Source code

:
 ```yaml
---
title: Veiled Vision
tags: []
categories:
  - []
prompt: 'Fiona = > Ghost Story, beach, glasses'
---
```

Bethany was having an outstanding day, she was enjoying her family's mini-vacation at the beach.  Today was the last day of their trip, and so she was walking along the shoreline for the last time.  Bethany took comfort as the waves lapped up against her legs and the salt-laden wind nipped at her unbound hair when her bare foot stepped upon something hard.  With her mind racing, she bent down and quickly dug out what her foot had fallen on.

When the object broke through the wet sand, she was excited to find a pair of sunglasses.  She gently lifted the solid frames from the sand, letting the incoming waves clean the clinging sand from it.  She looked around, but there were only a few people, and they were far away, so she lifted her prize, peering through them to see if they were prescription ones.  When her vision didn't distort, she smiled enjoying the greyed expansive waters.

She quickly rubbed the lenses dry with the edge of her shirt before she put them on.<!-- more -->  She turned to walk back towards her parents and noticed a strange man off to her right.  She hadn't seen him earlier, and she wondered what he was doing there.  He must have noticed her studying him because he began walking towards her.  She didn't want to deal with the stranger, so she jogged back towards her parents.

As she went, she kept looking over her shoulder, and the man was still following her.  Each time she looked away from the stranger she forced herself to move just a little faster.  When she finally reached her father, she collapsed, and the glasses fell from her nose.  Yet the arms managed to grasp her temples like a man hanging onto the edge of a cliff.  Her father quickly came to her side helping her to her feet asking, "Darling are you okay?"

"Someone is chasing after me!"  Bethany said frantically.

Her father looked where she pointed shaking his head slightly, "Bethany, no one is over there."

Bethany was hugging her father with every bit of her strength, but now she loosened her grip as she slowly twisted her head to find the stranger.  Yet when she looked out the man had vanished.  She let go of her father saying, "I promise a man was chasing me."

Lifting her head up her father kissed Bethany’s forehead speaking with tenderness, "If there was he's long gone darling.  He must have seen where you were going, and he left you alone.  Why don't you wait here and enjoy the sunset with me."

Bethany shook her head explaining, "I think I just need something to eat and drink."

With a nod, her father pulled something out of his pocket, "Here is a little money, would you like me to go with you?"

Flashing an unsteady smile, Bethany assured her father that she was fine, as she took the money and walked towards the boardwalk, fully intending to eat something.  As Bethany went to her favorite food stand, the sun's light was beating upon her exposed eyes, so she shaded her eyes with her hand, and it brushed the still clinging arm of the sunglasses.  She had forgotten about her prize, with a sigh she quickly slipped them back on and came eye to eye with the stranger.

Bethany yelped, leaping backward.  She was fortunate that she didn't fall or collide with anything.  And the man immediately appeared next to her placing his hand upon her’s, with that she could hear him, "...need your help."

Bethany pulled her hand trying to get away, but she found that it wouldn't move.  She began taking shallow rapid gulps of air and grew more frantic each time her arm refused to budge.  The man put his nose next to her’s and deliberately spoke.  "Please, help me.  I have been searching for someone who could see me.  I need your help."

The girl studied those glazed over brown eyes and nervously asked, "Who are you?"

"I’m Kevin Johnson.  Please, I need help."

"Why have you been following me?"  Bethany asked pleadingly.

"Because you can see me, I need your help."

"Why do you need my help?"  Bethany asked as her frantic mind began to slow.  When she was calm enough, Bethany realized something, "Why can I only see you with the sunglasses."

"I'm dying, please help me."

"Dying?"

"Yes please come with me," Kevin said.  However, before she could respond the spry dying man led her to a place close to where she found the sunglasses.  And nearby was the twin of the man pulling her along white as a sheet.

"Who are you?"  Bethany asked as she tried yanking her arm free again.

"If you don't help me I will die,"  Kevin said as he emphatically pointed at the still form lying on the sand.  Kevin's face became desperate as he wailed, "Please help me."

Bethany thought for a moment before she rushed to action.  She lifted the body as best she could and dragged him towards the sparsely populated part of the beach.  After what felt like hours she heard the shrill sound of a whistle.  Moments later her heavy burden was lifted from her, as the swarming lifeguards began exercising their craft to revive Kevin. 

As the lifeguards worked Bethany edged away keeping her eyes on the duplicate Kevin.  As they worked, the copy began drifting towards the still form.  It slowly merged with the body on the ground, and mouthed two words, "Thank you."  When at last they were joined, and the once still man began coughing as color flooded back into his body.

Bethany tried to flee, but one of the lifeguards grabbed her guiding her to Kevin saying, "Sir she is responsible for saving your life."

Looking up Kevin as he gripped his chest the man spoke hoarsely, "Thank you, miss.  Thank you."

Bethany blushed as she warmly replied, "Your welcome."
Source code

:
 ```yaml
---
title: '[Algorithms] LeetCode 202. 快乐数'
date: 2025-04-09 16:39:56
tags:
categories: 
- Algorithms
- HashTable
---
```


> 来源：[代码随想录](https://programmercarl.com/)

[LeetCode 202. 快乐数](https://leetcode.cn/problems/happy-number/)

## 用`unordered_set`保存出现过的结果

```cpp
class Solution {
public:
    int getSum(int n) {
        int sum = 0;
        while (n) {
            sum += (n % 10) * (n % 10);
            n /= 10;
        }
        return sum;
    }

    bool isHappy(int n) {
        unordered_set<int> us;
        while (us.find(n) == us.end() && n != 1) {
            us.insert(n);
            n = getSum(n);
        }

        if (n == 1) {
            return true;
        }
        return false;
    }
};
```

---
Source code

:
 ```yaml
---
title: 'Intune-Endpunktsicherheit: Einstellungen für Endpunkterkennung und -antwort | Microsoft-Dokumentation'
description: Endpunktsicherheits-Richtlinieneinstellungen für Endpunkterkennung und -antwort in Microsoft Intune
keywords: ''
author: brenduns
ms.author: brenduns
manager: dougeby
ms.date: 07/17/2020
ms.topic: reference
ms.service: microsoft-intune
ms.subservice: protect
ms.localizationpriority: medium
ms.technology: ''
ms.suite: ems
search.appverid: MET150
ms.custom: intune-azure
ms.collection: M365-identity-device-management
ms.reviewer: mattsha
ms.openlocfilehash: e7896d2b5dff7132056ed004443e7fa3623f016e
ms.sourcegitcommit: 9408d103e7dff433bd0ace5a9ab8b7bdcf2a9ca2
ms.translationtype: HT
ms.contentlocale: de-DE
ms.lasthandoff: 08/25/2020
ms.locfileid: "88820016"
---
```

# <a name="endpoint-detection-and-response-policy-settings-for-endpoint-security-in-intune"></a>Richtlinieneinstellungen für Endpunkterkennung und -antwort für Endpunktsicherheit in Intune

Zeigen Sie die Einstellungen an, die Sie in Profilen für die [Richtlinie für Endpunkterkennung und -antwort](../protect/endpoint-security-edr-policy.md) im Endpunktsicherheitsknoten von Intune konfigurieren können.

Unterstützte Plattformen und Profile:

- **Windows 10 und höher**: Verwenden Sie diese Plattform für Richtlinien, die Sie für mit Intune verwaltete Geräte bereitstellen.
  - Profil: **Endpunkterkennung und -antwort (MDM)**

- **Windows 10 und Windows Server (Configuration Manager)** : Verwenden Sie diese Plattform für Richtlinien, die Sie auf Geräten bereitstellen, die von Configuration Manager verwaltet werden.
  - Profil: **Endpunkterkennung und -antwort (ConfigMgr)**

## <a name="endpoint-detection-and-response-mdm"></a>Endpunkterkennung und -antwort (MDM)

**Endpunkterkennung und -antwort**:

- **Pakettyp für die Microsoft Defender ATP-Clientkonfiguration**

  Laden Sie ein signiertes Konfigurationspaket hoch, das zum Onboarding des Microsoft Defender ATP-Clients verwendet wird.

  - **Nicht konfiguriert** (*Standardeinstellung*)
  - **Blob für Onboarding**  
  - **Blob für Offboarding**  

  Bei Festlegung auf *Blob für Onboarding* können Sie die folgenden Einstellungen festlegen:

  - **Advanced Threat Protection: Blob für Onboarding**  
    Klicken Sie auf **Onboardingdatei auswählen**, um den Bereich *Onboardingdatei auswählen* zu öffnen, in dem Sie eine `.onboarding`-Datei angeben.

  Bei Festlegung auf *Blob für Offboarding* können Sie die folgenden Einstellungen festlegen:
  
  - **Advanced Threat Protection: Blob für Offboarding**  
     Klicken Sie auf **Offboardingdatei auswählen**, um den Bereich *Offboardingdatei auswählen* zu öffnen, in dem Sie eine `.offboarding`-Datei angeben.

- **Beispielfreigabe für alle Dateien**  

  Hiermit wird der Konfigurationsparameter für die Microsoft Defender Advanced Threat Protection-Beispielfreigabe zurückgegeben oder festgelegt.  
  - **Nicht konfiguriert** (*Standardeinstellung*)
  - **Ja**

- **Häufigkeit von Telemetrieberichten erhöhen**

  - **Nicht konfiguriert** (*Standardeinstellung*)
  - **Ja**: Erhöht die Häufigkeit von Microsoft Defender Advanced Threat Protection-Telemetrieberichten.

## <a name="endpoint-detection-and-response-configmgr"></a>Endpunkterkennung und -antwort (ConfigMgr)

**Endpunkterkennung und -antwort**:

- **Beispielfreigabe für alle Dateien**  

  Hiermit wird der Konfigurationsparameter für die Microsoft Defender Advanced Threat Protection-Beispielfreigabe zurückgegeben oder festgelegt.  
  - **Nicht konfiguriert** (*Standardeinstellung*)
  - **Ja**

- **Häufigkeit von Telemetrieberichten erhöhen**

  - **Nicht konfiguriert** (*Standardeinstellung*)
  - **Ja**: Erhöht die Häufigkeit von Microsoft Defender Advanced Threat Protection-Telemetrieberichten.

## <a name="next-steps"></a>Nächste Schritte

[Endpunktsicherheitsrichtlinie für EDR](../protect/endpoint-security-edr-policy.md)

****************

In the lines above, locate the string "title". Copy every line where it occurs.

title: Veiled Vision
title: '[Algorithms] LeetCode 202. 快乐数'
title: 'Intune-Endpunktsicherheit: Einstellungen für Endpunkterkennung und -antwort | Microsoft-Dokumentation'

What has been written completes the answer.